By Shelby Clark Petkus
The Blind Pig, Ann Arbor’s live music venue known for featuring everything from “nerd rock” to indie rap, recently played host to the comedy/music act of “Randy and Mr. Lahey LIVE” from the cult Canadian comedy, “Trailer Park Boys.”
“Trailer Park Boys” is a mockumentary that’s been around in various forms since 2001, most recently with its newly filmed seasons specifically for Netflix. The show follows a motley crew of of trailer park residents, ranging from the central characters of Ricky, Julian and Bubbles – men who frequently end up in jail for their failed “get rich quick” schemes – to the characters of J-Roc (an aspiring rapper), Sarah (a redhead who serves as the park’s moral compass) and Corey, Trevor and Jacob (the “dumb” park residents who bend to the will of Ricky and Julian). Among this diverse group are the characters of Mr. Jim Lahey and Randy “Bo Bandy,” played respectively by John Dunsworth and Patrick Roach.
Dunsworth and Roach acted in their May show completely in character, never once referencing themselves as anything other than “Mr. Lahey” and “Randy.” Randy entered the show first, in his requisite khaki pants but also in a white dress shirt. “Take it off!” the crowd yelled, alluding to Randy’s almost constant shirtless-ness on the show. “Mr. Lahey said I should dress nice for Ann Arbor, since it’s a nice town,” Randy responded, before more cheers led him to pull off his shirt with the cry, “This is too itchy!” Lahey quickly joined Randy on stage, clad in his standard trailer park “supervisor” uniform.
The pair are known for being same-sex lovers on the show, a fact that is introduced and then treated cavalierly on the show. Their tumultuous relationship was referenced throughout their Ann Arbor performance, including digs at each other for the female characters they’ve romanced during their relationship breaks (including Randy’s dalliance with Donna, played by male actor Leigh MacInnis). “We’re both bisexual,” Randy noted to the crowd, “which means we’ll have sex with anybody.” He then grimaced as he looked at the crowd, gesturing to one man in the front of the audience, “Except you — you look crazy.”
The interactive quality of the almost two-hour show continued throughout the night, with audience members being pulled on stage for songs, sales pitches and even back massages. The sales pitches involved the two men sporadically referencing products they were selling during the night. “I have a book of shit poetry for sale – $30,” said Lahey, reading excerpts from the book that involved odes to “shit hawks.” “We have a special suit that can make you smoke weed easily,” referenced Randy, before Lahey donned the trash-bag like contraption and took a drag from a joint.
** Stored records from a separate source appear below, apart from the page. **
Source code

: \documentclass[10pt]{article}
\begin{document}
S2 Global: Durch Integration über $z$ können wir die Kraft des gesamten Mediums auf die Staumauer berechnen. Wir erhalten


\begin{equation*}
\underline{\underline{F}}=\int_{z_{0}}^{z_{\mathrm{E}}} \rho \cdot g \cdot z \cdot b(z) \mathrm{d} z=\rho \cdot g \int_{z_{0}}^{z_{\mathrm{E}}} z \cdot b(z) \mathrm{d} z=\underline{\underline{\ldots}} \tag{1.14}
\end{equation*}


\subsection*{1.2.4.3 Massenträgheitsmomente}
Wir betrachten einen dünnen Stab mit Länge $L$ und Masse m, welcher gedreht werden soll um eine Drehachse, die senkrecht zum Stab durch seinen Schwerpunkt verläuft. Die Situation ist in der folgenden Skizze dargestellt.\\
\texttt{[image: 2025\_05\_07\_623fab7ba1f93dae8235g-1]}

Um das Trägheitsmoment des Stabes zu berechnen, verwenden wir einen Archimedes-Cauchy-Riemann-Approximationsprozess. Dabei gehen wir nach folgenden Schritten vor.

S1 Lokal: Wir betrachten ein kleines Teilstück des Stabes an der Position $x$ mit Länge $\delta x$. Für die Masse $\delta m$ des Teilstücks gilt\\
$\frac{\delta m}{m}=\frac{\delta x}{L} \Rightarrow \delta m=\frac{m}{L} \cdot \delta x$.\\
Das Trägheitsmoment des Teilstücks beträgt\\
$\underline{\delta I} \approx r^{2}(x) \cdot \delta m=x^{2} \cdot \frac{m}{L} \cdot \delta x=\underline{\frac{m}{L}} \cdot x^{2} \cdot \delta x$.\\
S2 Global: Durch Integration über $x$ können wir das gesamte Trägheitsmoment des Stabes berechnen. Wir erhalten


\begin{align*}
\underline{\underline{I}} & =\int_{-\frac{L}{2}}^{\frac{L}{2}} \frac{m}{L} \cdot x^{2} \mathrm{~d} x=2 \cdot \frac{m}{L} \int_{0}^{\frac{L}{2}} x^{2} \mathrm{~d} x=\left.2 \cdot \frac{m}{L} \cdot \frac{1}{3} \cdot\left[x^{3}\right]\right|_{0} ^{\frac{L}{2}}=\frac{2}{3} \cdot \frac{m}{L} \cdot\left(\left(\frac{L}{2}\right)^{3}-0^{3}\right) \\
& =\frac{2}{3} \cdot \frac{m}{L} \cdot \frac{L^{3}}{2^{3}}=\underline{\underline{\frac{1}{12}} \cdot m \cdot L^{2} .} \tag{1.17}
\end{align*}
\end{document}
LGBT issues were mentioned as well, with professed love for same-sex marriage and support of transgender issues. “For all you LGBT…Q…I…” Lahey drunkenly slurred, adding further letters as he took a swig of Crown Royal he then held up to the crowd. Lahey is known for drunkenness on the show, which was played up with great vigor by Dunsworth. In addition to drinking Crown Royal poured frequently by a Bling Pig bartender, Lahey also drank a beer offered by someone in the audience. Randy – known for his own cheeseburger “addiction” on the television show – referenced his food weakness and even accepted a burger from someone in the crowd. “Oh man, this even has onion straws on it? I can’t wait to eat this back at the hotel,” he said while inspecting the sandwich.
Despite the off-color comedy off the show, complete with the infamous swearing of “Trailer Park Boys,” Dunsworth’s Lahey had plenty of serious comments to interject into the act, particularly about veterans and war. “I think we should send a shit-ton of weed over to ISIS – that would settle them down for sure,” he said to audience applause. At other times, Lahey noted, “I think it’s ridiculous that veterans are treated the way they are,” or raised his glass “to all the men and women sent to these despicable wars.” The men even held a Canadian flag with a red marijuana leaf in the place of the famous maple one, urging that flag to fly over a world of “peace and weed.”
The men also had a seemingly serious appreciation for Ann Arbor, and other LGBT-friendly cities if it can be inferred from where they played other recent shows (Ferndale, San Francisco and Seattle). Their love for the people and places in the city rang out the show. “This is the cleanest city I’ve ever seen,” Lahey enthused. “I truly love this city.”